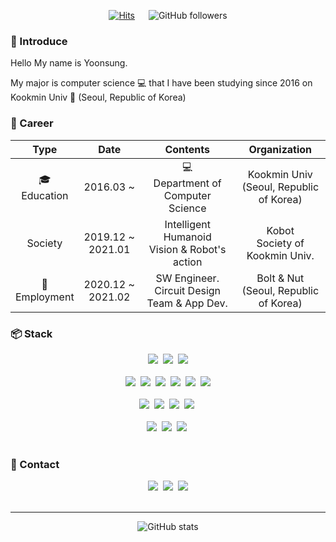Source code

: <div align=center>

[![Hits](https://hits.seeyoufarm.com/api/count/incr/badge.svg?url=https%3A%2F%2Fgithub.com%2FfiremanCha&count_bg=%236A943D&title_bg=%23555555&icon=github.svg&icon_color=%23000000&title=hits&edge_flat=false)](https://hits.seeyoufarm.com) &emsp;
![GitHub followers](https://img.shields.io/github/followers/firemanCha)

</div>

### :wave: Introduce

Hello My name is Yoonsung.

My major is computer science :computer: that I have been studying since 2016 on Kookmin Univ :school: (Seoul, Republic of Korea)

### :page_with_curl: Career

<div align = center>

|             Type              |             Date             |                      Contents                       |                  Organization                  |
| :---------------------------: | :--------------------------: | :-------------------------------------------------: | :--------------------------------------------: |
| :mortar_board:<br />Education |        2016.03&nbsp;~        |   :computer: <br />Department of Computer Science   | Kookmin Univ <br /> (Seoul, Republic of Korea) |
|            Society            | 2019.12&nbsp;~ <br />2021.01 | Intelligent Humanoid <br /> Vision & Robot's action |     Kobot <br /> Society of Kookmin Univ.      |
|  :office: <br /> Employment   | 2020.12&nbsp;~ <br />2021.02 | SW Engineer. <br /> Circuit Design Team & App Dev.  |  Bolt & Nut <br /> (Seoul, Republic of Korea)  |

</div>

### :package: Stack

<div align = center>
<img src="https://img.shields.io/badge/Python-3776AB?style=flat&logo=Python&logoColor=white"/>&nbsp;
<img src="https://img.shields.io/badge/Java-007396?style=flat&logo=Java&logoColor=white"/>&nbsp;
<img src="https://img.shields.io/badge/C++-00599C?style=flat&logo=c%2B%2B&logoColor=white"/>
<br /> <br />
<img src="https://img.shields.io/badge/HTML5-E34F26?style=flat&logo=HTML5&logoColor=white"/>&nbsp;
<img src="https://img.shields.io/badge/CSS3-1572B6?style=flat&logo=CSS3&logoColor=white"/>&nbsp;
<img src="https://img.shields.io/badge/JavaScript-F7DF1E?style=flat&logo=JavaScript&logoColor=white"/>&nbsp;
<img src="https://img.shields.io/badge/React-61DAFB?style=flat&logo=React&logoColor=white"/>&nbsp;
<img src="https://img.shields.io/badge/React Native-61DAFB?style=flat&logo=React&logoColor=white"/>&nbsp;
<img src="https://img.shields.io/badge/Mobx-FF9955?style=flat&logo=Mobx&logoColor=white"/>
<br /> <br />
<img src="https://img.shields.io/badge/OpenCV-5C3EE8?style=flat&logo=OpenCV&logoColor=white"/>&nbsp;
<img src="https://img.shields.io/badge/Arduino-00979D?style=flat&logo=Arduino&logoColor=white"/>&nbsp;
<img src="https://img.shields.io/badge/Raspberry Pi-A22846?style=flat&logo=Raspberry%20Pi&logoColor=white"/>&nbsp;
<img src="https://img.shields.io/badge/Latte Panda-CD9834?style=flat&logo=foodpanda&logoColor=white"/>&nbsp;
<br /> <br />
<img src="https://img.shields.io/badge/VS Code-007ACC?style=flat&logo=Visual%20Studio%20Code&logoColor=white"/>&nbsp;
<img src="https://img.shields.io/badge/Git-F05032?style=flat&logo=Git&logoColor=white"/>&nbsp;
<a href="https://github.com/firemancha" target="_blank">
<img src="https://img.shields.io/badge/GitHub-181717?style=flat&logo=GitHub&logoColor=white"/></a>&nbsp;
<br /><br />
</div>

### :postbox: Contact

<div align = center>
<a href="mailto: vaite714@gmail.com" target="_blank">
<img src="https://img.shields.io/badge/vaite714@gmail.com-EA4335?style=for-the-badge&logo=Gmail&logoColor=white"/></a>&nbsp;
<a href="https://all-chang.tistory.com/" target="_blank">
<img src="https://img.shields.io/badge/All Chang Tistory-FF6F00?style=for-the-badge&logo=Telegraph&logoColor=white"/></a>&nbsp;
<a href="https://www.instagram.com/firemanchaa/" target="_blank">
<img src="https://img.shields.io/badge/@firemanchaa-E4405F?style=for-the-badge&logo=Instagram&logoColor=white"/></a>
</div>

<br />

---

<div align = center>

![GitHub stats](https://github-readme-stats.vercel.app/api?username=firemanCha&show_icons=true&theme=dark)

</div>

○ ○ ○ ○ ○ ○ ○

Show every line of the data that includes the string "gmail".

<a href="mailto: vaite714@gmail.com" target="_blank">
<img src="https://img.shields.io/badge/vaite714@gmail.com-EA4335?style=for-the-badge&logo=Gmail&logoColor=white"/></a>&nbsp;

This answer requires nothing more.